Forgotten in the MSM post-mortems was the FP/CBC Ekos poll that allegedly said experience was the least important quality a mayoral candidate needed to get elected (i.e. Vote Judy), and the electorate didn't care much about business acumen either (i.e. Vote Judy.) Or that honesty and integrity were the most important qualities Winnipeg voters were looking for (i.e. Vote Judy). Or that they had conceded that an increase in property taxes was overdue (i.e. Vote Judy.)

It seems that the voters thought that Sam Katz was more honest and had more integrity than Judy Wasylycia-Leis, doesn't it?

And they've sent the message loud and clear. 'No' to a tax increase.

But the MSM in the city refuses to acknowledge these results and continues to spin their stories to promote their personal biases.

The Left in Winnipeg took their best shot and failed to win, or even come close.

The public, however, did send Sam Katz a message he can't ignore. They gave him another term in office, but they gave several incumbent city councillors (Orlikow, Gerbasi, Swandel) a good spanking over the poor or non-existent public consultations prior to major city projects that riled up their ridings.

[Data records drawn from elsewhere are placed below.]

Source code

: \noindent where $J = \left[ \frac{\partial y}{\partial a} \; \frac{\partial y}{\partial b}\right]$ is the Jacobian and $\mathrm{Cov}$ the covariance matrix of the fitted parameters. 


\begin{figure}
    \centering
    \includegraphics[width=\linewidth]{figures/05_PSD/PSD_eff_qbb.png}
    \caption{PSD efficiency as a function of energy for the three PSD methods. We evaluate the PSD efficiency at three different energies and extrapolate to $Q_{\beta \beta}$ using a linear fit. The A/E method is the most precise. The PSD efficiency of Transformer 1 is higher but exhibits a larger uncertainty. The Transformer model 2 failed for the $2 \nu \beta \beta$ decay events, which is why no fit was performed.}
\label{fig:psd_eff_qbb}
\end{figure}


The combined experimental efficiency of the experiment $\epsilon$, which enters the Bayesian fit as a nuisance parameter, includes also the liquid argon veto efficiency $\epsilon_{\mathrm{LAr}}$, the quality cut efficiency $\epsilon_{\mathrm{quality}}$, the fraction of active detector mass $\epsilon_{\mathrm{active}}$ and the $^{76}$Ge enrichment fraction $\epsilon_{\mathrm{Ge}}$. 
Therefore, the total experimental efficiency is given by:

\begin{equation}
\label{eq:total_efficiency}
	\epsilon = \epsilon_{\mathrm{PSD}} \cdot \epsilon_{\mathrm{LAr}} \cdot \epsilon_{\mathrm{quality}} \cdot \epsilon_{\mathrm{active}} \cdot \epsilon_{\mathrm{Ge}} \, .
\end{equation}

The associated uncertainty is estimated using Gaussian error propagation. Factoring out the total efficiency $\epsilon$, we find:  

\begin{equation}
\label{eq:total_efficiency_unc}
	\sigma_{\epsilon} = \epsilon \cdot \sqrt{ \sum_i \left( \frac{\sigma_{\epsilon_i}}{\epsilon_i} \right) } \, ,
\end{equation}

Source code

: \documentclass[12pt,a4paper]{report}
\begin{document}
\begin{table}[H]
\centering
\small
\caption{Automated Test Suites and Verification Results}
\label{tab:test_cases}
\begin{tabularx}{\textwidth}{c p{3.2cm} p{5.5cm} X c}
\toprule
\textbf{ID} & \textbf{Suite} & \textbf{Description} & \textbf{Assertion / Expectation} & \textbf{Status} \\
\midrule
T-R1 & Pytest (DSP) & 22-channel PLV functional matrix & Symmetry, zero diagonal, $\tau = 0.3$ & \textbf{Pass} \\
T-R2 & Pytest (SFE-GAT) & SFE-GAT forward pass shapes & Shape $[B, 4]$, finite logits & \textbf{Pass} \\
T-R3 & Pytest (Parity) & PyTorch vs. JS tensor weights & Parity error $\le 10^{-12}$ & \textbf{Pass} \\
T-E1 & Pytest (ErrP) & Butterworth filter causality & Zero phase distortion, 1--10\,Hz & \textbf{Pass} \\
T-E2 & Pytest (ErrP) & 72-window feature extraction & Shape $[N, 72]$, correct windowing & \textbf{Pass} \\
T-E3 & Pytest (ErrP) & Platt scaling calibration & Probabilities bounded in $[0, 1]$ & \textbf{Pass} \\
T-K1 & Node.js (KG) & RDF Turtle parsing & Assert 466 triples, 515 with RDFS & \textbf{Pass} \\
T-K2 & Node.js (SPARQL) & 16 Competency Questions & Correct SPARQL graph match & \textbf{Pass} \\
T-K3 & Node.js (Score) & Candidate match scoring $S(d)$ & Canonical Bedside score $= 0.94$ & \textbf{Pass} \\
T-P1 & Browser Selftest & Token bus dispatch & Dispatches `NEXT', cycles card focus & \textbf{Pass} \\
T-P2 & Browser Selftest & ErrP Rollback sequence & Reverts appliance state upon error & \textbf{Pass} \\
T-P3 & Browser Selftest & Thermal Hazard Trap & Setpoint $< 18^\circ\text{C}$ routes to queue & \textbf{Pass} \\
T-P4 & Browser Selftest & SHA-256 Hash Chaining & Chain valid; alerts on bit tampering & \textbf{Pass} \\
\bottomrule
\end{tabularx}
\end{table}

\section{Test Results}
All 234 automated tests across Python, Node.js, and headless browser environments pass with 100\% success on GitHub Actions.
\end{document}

Katz is the master of the backroom deal followed by slipping a major civic issue on the agenda at city hall at the very last minute for a rushed vote.

That, declared the voters, has to end.

We'll soon see if Sam Katz understands the new mood of the public. His first test is just around the corner when David Asper comes slinking in any day now with a fat new budget for a proposed new stadium for the Winnipeg Blue Bombers.

Katz better keep two words front and centre when dealing with all city projects, mega and small: Rob Ford.